El último presidente socialista de la República Francesa, François Hollande, llamaba en su círculo íntimo "desdentados" a todos esos trabajadores empobrecidos de la clase media baja que ahora votan al Frente Nacional, tras verse abandonados a su suerte por una izquierda cada vez más elitista y cool que solo suspira por los sagrados derechos de las minorías portadoras de identidades culturales alternativas.

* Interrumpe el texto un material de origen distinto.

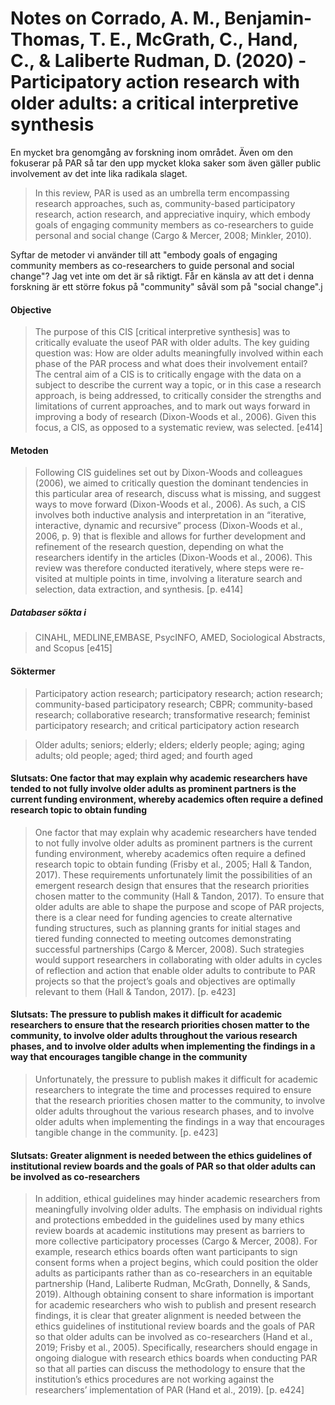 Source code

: # Notes on Corrado, A. M., Benjamin-Thomas, T. E., McGrath, C., Hand, C., & Laliberte Rudman, D. (2020) - Participatory action research with older adults: a critical interpretive synthesis

En mycket bra genomgång av forskning inom området. Även om den fokuserar på PAR så tar den upp mycket kloka saker som även gäller public involvement av det inte lika radikala slaget.

> In this review, PAR is used as an umbrella term encompassing research approaches, such as, community-based participatory research, action research, and appreciative inquiry, which embody goals of engaging community members as co-researchers to guide personal and social change (Cargo & Mercer, 2008; Minkler, 2010).

Syftar de metoder vi använder till att "embody goals of engaging community members as co-researchers to guide personal and social change"? Jag vet inte om det är så riktigt. Får en känsla av att det i denna forskning är ett större fokus på "community" såväl som på "social change".j

#### Objective

> The purpose of this CIS [critical interpretive synthesis] was to critically evaluate the useof PAR with older adults. The key guiding question was: How are older adults meaningfully involved within each phase of the PAR process and what does their involvement entail? The central aim of a CIS is to critically engage with the data on a subject to describe the current way a topic, or in this case a research approach, is being addressed, to critically consider the strengths and limitations of current approaches, and to mark out ways forward in improving a body of research (Dixon-Woods et al., 2006). Given this focus, a CIS, as opposed to a systematic review, was selected. [e414]

#### Metoden

> Following CIS guidelines set out by Dixon-Woods and colleagues (2006), we aimed to critically question the dominant tendencies in this particular area of research, discuss what is missing, and suggest ways to move forward (Dixon-Woods et al., 2006). As such, a CIS involves both inductive analysis and interpretation in an “iterative, interactive, dynamic and recursive” process (Dixon-Woods et al., 2006, p. 9) that is flexible and allows for further development and refinement of the research question, depending on what the researchers identify in the articles (Dixon-Woods et al., 2006). This review was therefore conducted iteratively, where steps were re-visited at multiple points in time, involving a literature search and selection, data extraction, and synthesis. [p. e414]

##### Databaser sökta i

> CINAHL, MEDLINE,EMBASE, PsycINFO, AMED, Sociological Abstracts, and Scopus [e415]

#### Söktermer

> Participatory action research; participatory research; action research; community-based participatory research; CBPR; community-based research; collaborative research; transformative research; feminist participatory research; and critical participatory action research

> Older adults; seniors; elderly; elders; elderly people; aging; aging adults; old people; aged; third aged; and fourth aged


#### Slutsats: One factor that may explain why academic researchers have tended to not fully involve older adults as prominent partners is the current funding environment, whereby academics often require a defined research topic to obtain funding

> One factor that may explain why academic researchers have tended to not fully involve older adults as prominent partners is the current funding environment, whereby academics often require a defined research topic to obtain funding (Frisby et al., 2005; Hall & Tandon, 2017). These requirements unfortunately limit the possibilities of an emergent research design that ensures that the research priorities chosen matter to the community (Hall & Tandon, 2017). To ensure that older adults are able to shape the purpose and scope of PAR projects, there is a clear need for funding agencies to create alternative funding structures, such as planning grants for initial stages and tiered funding connected to meeting outcomes demonstrating successful partnerships (Cargo & Mercer, 2008). Such strategies would support researchers in collaborating with older adults in cycles of reflection and action that enable older adults to contribute to PAR projects so that the project’s goals and objectives are optimally relevant to them (Hall & Tandon, 2017). [p. e423]


#### Slutsats: The pressure to publish makes it difficult for academic researchers to ensure that the research priorities chosen matter to the community, to involve older adults throughout the various research phases, and to involve older adults when implementing the findings in a way that encourages tangible change in the community

> Unfortunately, the pressure to publish makes it difficult for academic researchers to integrate the time and processes required to ensure that the research priorities chosen matter to the community, to involve older adults throughout the various research phases, and to involve older adults when implementing the findings in a way that encourages tangible change in the community. [p. e423]

#### Slutsats: Greater alignment is needed between the ethics guidelines of institutional review boards and the goals of PAR so that older adults can be involved as co-researchers

> In addition, ethical guidelines may hinder academic researchers from meaningfully involving older adults. The emphasis on individual rights and protections embedded in the guidelines used by many ethics review boards at academic institutions may present as barriers to more collective participatory processes (Cargo & Mercer, 2008). For example, research ethics boards often want participants to sign consent forms when a project begins, which could position the older adults as participants rather than as co-researchers in an equitable partnership (Hand, Laliberte Rudman, McGrath, Donnelly, & Sands, 2019). Although obtaining consent to share information is important for academic researchers who wish to publish and present research findings, it is clear that greater alignment is needed between the ethics guidelines of institutional review boards and the goals of PAR so that older adults can be involved as co-researchers (Hand et al., 2019; Frisby et al., 2005). Specifically, researchers should engage in ongoing dialogue with research ethics boards when conducting PAR so that all parties can discuss the methodology to ensure that the institution’s ethics procedures are not working against the researchers’ implementation of PAR (Hand et al., 2019). [p. e424]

Un altivo desprecio hacia los de abajo que compartía con la también exquisita candidata que los demócratas enfrentaron a Trump, Hillary Clinton, quien calificó en público a los votantes de su oponente, los perdedores de la globalización instalados en las zonas rurales de la América profunda y deprimida, como "gente deplorable". Con esa creciente multitud de los desdentados deplorables, y al igual que en Nueva York, en Londres, en Berlín, en Barcelona o en Madrid, también en la capital de Francia viene ocurriendo algo novedoso en los últimos tiempos, a saber: que están huyendo en desbandada porque ya no se pueden permitir vivir allí.
Hasta el rincón más barato de la urbe parece demasiado caro para ellos. La alcaldesa de París, es sabido, acaba de aprobar estos días una ordenanza para tratar de controlar los precios de los alquileres en la ciudad. No tan sabido es que, merced a eso que los geógrafos han dado en llamar gentrificación, a día de hoy el precio del metro cuadrado en el distrito más exclusivo de París, el 16, ronda los 108.000 euros (diez millones y pico de euros por un piso de cien metros escasos). Y en el más popularde la ciudad, el 20, pasa ya de los 7.200 euros. Con legiones y legiones de inversores de todo el mundo deseosos de comprar cemento de prestigio en entornos monumentales y glamurosos, ¿qué ordenanza municipal podría frenar los precios del suelo en ninguna parte? Como bien pronto ocurrirá en Barcelona y en Madrid, para vivir dentro del casco urbano de París ya hay que ser rico. Y no por mor de la restricción artificial del suelo edificable fruto de las normas urbanísticas. A fin de cuentas, esas normas son iguales en todo el país y, sin embargo, solo en ciertas grandes capitales, las integradas en las redes de la economía global, se da ese fenómeno, el de la expulsión acelerada de los habitantes tradicionales y de las antiguas clases medias en decadencia, los desdentados que diría Hollande.
Por primera vez en la historia tras el derrumbe del Imperio Romano, las capas más humildes vuelven a abandonar las ciudades en masa.
Por primera vez en la historia tras el derrumbe del Imperio Romano, las capas más humildes de los países centrales de Europa vuelven a abandonar las ciudades en masa. También entre nosotros lo estamos constatando: mientras los precios en Barcelona y Madrid no paran de subir, en gran parte de la península, eso a lo que ahora le dicen "la España vaciada", no paran de bajar. Aquí y en Francia, como en China: un país, dos sistemas. Francia, donde el suicidio ya es ahora mismo la segunda causa de muerte entre los agricultores detrás del cáncer (datos de la Mutualidad Social Agrícola que recoge Christophe Guilluy en su último y muy recomendable ensayo El fin de la clase media occidental). Cada dos días se quita allí la vida un habitante de las zonas rurales. Una población rural, la de la mítica Francia, donde un tercio de sus miembros, y pese a las subvenciones de la PAC, posee ingresos mensuales equivalentes a 354 euros escasos. El populismo, ese fantasma que recorre Occidente, no es la respuesta airada contra la hipermodernidad de unos cuantos palurdos nostálgicos y pasados de moda que no entienden la necesidad del cambio y las reformas, los paletos de la Francia interior y los obtusos ingleses ignorantes y alcoholizados que impulsan el Brexit. No es un asunto, como tantos quieren creer, de minorías marginales y anacrónicas. La marea populista, al contrario, no es más que el reflejo político del gran fenómeno social de nuestro tiempo en Occidente: la eclosión de los desdentados.